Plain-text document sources
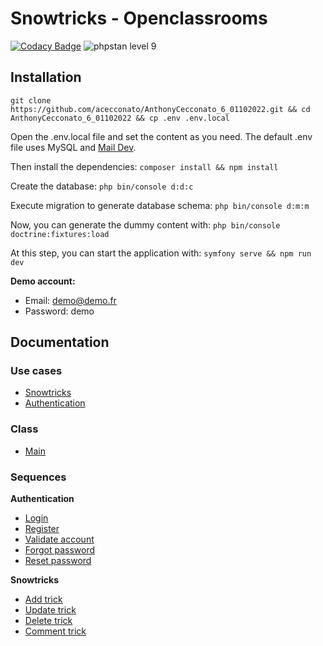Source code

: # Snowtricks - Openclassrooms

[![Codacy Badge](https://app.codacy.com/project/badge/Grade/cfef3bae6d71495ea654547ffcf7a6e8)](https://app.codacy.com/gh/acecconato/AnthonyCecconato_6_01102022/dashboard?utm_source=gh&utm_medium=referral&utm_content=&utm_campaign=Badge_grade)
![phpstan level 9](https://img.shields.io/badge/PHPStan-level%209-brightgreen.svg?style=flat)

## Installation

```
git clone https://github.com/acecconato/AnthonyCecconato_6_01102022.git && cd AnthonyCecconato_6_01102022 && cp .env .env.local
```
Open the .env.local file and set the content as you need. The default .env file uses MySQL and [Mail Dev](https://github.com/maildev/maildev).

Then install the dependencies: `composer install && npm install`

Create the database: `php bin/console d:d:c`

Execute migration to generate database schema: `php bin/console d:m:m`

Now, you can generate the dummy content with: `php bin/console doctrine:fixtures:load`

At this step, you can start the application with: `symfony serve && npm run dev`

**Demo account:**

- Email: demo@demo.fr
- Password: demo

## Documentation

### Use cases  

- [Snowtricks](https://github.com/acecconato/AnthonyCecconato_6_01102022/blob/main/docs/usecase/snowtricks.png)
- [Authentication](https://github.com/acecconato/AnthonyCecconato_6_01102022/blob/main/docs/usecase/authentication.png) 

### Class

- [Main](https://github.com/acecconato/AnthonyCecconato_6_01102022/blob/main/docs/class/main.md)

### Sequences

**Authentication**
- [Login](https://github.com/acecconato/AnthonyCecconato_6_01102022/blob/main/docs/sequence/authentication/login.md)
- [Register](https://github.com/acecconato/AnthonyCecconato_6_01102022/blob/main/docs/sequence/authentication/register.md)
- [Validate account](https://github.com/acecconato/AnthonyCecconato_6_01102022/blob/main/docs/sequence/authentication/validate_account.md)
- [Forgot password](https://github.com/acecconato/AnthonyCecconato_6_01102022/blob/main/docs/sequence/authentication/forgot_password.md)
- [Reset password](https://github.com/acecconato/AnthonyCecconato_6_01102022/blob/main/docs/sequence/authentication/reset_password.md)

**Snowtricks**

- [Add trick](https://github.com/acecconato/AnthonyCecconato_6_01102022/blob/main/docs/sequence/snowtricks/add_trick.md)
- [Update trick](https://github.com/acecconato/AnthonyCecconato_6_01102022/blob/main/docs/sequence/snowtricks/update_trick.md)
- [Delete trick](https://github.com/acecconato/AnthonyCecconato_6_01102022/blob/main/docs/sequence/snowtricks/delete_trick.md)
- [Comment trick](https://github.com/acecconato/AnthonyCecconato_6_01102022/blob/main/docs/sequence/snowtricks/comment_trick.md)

==

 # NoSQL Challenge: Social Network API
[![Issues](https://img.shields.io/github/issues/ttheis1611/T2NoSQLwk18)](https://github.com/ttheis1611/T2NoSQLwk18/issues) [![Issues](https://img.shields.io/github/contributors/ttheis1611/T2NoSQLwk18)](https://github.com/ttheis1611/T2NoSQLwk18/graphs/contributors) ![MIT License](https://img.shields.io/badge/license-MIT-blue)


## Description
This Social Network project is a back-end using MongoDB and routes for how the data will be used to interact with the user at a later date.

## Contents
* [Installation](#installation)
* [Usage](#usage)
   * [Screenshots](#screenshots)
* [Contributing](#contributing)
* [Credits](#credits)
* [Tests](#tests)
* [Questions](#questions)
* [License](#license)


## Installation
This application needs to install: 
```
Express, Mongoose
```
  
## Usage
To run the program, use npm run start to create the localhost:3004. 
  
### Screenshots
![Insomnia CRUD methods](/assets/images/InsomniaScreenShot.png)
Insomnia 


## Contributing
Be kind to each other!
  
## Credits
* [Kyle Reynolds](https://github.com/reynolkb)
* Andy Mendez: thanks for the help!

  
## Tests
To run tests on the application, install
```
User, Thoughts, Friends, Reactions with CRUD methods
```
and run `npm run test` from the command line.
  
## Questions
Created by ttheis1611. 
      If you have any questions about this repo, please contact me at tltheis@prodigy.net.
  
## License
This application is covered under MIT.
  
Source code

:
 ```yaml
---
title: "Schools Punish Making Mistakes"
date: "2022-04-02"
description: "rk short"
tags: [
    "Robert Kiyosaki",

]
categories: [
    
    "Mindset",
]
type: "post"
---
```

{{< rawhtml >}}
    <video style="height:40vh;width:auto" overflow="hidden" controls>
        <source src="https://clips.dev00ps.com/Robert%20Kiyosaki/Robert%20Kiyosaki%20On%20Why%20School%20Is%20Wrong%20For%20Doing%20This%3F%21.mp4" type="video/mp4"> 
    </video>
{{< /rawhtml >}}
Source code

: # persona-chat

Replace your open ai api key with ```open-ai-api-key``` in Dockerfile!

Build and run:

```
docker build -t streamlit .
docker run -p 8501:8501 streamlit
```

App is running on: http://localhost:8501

**Activity:** Please go through the entries and show every line with the word "console".

**Response box:**
Create the database: `php bin/console d:d:c`
Execute migration to generate database schema: `php bin/console d:m:m`
Now, you can generate the dummy content with: `php bin/console doctrine:fixtures:load`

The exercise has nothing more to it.